BTW. This is a good time to give some credits. This hinting implementation has been developed by David Turner and Werner Lemberg of the FreeType project. I am only studying their code, preparing a(nother) paper and doing a presentation about it and adapting it to Java. I have to say that I am really impressed by this work of genius! If this interests you, the original paper has a nice high-level overview.

Stems

Thursday, December 14th, 2006

Last time we looked at the blue zones. The other characteristic property of Latin fonts are the standard stem widths. Stems are the (basically) horizontal and (basically) vertical lines in a glyph. I.e. the glyph for ‘l’ normally has one vertical stem. In order to render glyphs smoothly, it must be assured that all stems are ’snapped’ to approximately the same width (normally one pixel; unhinted glyphs tend to show 0 - 2 pixels instead).
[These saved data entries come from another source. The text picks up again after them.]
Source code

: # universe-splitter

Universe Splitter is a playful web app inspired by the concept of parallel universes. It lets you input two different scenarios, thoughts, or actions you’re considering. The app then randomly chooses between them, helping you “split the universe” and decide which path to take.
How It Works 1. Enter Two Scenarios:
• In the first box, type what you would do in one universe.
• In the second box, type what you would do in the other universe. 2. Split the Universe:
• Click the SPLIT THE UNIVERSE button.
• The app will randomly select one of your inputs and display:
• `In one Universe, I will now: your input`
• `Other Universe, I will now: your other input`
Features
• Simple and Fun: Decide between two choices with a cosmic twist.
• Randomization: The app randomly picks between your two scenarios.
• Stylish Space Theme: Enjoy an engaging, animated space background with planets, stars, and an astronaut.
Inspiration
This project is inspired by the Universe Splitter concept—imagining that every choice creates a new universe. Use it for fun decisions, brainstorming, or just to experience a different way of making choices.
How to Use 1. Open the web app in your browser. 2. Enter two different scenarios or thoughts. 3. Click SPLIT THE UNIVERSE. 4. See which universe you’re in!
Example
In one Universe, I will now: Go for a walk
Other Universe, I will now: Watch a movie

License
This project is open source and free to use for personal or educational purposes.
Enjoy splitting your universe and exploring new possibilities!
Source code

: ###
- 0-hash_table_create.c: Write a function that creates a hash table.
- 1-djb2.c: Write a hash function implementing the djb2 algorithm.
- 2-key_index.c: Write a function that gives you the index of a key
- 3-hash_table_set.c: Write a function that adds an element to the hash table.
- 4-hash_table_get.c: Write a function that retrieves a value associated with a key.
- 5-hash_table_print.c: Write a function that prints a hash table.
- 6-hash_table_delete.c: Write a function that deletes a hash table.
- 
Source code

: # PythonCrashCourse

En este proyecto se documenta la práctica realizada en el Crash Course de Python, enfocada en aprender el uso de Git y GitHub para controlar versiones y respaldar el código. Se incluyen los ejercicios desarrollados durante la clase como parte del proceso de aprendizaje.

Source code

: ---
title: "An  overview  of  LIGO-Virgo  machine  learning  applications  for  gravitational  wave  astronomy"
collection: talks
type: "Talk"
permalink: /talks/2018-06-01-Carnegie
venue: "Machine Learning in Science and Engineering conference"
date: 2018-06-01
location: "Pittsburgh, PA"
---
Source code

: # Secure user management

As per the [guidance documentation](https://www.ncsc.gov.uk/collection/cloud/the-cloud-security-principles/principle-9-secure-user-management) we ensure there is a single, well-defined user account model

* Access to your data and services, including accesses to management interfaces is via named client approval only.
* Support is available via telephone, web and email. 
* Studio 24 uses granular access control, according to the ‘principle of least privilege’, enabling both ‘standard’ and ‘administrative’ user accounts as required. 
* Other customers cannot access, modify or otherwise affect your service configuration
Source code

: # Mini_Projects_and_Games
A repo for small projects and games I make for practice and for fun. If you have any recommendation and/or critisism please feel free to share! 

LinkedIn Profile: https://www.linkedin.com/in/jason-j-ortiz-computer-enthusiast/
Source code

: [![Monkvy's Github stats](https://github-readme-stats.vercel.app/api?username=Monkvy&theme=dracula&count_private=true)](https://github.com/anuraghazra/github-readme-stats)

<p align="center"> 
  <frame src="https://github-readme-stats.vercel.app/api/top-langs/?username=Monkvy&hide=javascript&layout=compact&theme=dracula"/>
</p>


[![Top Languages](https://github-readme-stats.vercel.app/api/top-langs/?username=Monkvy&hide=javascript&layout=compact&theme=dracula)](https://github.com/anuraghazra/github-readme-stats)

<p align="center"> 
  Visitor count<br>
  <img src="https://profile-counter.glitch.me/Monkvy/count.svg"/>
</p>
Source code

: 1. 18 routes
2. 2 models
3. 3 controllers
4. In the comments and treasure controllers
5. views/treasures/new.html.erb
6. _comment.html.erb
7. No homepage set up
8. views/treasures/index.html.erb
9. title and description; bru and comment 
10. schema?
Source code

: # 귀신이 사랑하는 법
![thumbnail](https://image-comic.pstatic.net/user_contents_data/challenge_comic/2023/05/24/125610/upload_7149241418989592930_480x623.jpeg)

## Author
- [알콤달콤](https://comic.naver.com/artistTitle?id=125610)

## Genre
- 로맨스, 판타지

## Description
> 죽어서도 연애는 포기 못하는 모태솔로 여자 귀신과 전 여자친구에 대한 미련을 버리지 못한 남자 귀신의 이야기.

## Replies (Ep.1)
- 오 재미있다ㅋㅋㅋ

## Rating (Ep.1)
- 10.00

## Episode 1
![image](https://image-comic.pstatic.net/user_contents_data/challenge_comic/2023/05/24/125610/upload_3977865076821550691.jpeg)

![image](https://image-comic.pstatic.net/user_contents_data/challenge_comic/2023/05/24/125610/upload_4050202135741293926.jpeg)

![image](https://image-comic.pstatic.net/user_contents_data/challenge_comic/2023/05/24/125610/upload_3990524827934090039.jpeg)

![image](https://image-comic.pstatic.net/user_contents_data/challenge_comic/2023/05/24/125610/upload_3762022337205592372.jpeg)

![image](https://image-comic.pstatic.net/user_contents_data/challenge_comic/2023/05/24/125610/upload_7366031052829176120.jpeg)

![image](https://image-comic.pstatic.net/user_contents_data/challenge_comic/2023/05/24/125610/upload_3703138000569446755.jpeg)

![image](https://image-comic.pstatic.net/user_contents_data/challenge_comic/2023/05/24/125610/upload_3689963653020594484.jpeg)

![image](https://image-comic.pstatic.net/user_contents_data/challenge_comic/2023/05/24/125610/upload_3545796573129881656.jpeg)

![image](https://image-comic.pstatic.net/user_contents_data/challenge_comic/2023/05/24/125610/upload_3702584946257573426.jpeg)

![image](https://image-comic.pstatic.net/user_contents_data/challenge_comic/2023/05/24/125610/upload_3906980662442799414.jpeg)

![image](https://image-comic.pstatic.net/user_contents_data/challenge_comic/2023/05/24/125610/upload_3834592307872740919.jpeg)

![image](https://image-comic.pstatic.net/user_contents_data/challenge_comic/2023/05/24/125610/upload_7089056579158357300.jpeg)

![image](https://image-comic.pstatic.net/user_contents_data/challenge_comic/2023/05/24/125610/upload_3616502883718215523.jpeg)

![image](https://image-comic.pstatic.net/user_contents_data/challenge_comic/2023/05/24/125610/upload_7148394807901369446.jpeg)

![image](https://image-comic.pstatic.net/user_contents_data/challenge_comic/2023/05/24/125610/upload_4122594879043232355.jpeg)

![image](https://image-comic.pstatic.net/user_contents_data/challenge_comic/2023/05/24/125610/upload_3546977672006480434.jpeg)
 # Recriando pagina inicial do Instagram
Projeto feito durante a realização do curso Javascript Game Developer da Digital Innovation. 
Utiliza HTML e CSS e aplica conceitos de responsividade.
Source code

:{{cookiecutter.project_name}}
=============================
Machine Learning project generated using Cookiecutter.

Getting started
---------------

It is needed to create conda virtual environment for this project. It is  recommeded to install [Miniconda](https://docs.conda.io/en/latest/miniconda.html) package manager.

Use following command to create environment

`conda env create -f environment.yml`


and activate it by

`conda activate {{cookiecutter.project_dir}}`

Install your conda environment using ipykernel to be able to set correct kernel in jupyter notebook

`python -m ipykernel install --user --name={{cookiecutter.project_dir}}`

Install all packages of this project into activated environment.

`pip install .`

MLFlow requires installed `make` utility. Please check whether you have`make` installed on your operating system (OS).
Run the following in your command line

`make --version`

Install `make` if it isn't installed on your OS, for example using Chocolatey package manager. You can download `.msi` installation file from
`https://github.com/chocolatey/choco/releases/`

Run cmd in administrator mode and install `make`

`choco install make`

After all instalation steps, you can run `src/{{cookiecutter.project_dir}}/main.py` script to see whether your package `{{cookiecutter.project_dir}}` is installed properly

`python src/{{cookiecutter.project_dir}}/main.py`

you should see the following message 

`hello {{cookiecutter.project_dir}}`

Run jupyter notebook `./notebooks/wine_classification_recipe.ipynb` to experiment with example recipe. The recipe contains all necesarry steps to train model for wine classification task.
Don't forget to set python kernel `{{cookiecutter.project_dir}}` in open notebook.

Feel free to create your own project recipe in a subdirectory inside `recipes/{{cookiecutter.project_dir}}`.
So, in order to find out the standard width of the stems, we analyse the glyph for the character ‘o’ which proves to be very reliable for stem width detection. The diagram below shows how this glyph is represented as set of bezier points and control-points that ultimately span up the glyph.

Our algorithm first runs the local feature detection on this outline (explained later) which yields the segments of this glyph. Segments are sets of consecutive points that align approx. horizontally or vertically. The glyph ‘o’ below has 8 segments, each made up of 3 points. The local feature detection also ‘links’ pairs of segments to each other. Two linked segments form a stem. We have 4 stems in the ‘o’ glyph, which are highlighted in the diagram. Now it’s easy to get the standard stem widths, which is the distance between the segments that form the stems of our test glyph ‘o’.

BTW: If you don’t know what I’m talking about. I made two interesting screenshots that show how unhinted text is rendered. Left is without anti-aliasing (horrible) and right is with anti-aliasing (ok-ish but way to blurry). These screenshots are made with Classpath’s Java-only-TrueType implementation rendered with the Cairo backend.